Ezubao, an obscure investment firm that promised yearly gains of 14.6 percent, rose to prominence in the shadow banking sector of China in 2014 where transactions are largely unregulated. Over a period of just 18 months Ezubao became the country’s largest online financing platform, reports CBS News.
Ding Ning, chairman of Ezubao’s parent company Yucheng Global and the man accused of orchestrating the Ponzi scheme was arrested Sunday along with 20 other employees on charges of embezzlement. Police spent over 20 hours retrieving 1,200 financial documents, distributed across eight duffle bags that were buried six meters underground in an attempt to destroy evidence, reports Xinhua, the official news outlet of the People’s Republic of China.
State run China Central Television (CCTV) aired confessions from some of the major players Sunday night. They admit the company was set up as a total fraud from day one. Chinese officials investigated the purported 207 companies that had done business with Ezubao, but were only able to find one that had legitimate transactions with the company, reports Xinhua.
“To my knowledge, 95 percent of investment projects on Ezubao were fake,” Yong Lei, senior manager of the company’s east China branch said in a confession.
Ezubao stole information from various financial companies across China and listed them as clients in order to build trust among investors. One business owner had no idea his company was listed until the Chinese government froze all his assets.
“They stole my business registration and taxation information through another transaction between my firm and Yucheng Global then faked the project,” the anonymous businessman told Xinhua. “It’s an outrage.”

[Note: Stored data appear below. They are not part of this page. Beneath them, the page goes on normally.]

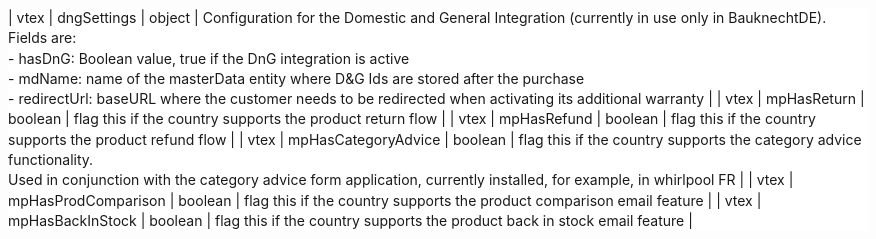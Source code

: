 | vtex           | dngSettings                                                 | object           | Configuration for the Domestic and General Integration (currently in use only in BauknechtDE).<br>Fields are:<br>\- hasDnG: Boolean value, true if the DnG integration is active<br>\- mdName: name of the masterData entity where D&G Ids are stored after the purchase<br>\- redirectUrl: baseURL where the customer needs to be redirected when activating its additional warranty                                                                                                                                                                                                                                                                                                                                                                                                                                                       |
| vtex           | mpHasReturn                                                 | boolean          | flag this if the country supports the product return flow                                                                                                                                                                                                                                                                                                                                                                                                                                                                                                                                                                                                                                                                                                                                                                                   |
| vtex           | mpHasRefund                                                 | boolean          | flag this if the country supports the product refund flow                                                                                                                                                                                                                                                                                                                                                                                                                                                                                                                                                                                                                                                                                                                                                                                   |
| vtex           | mpHasCategoryAdvice                                         | boolean          | flag this if the country supports the category advice functionality.<br>Used in conjunction with the category advice form application, currently installed, for example, in whirlpool FR                                                                                                                                                                                                                                                                                                                                                                                                                                                                                                                                                                                                                                                    |
| vtex           | mpHasProdComparison                                         | boolean          | flag this if the country supports the product comparison email feature                                                                                                                                                                                                                                                                                                                                                                                                                                                                                                                                                                                                                                                                                                                                                                      |
| vtex           | mpHasBackInStock                                            | boolean          | flag this if the country supports the product back in stock email feature                                                                                                                                                                                                                                                                                                                                                                                                                                                                                                                                                                                                                                                                                                                                                                   |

Zhang Min, president of Yucheng Global admitted in her confession that Ezubao was setup as a Ponzi scheme and that all involved were aware of the scam. In 2015 Zhang received a bonus of 550 million yuan in cash ($84 million), a $20 million Singapore villa, a $1.8 million pink diamond ring and an assortment of luxury cars, reports CBS News.
Regulators in China estimate the worth of the shadow banking sector to be roughly $1.5 trillion. The shadow banking sector thrives due to the poor returns offered by depositing money in Chinese banks, however economists fear that financial scams of this magnitude have the potential to spill over into their economy, reports CNN Money.
China’s economy is off to a disastrous start in 2016, and fears are mounting over the ability of individuals and businesses to pay off their growing debts. Global economists list the shadow banking sector as one of the greatest threats facing the Chinese economy in 2016.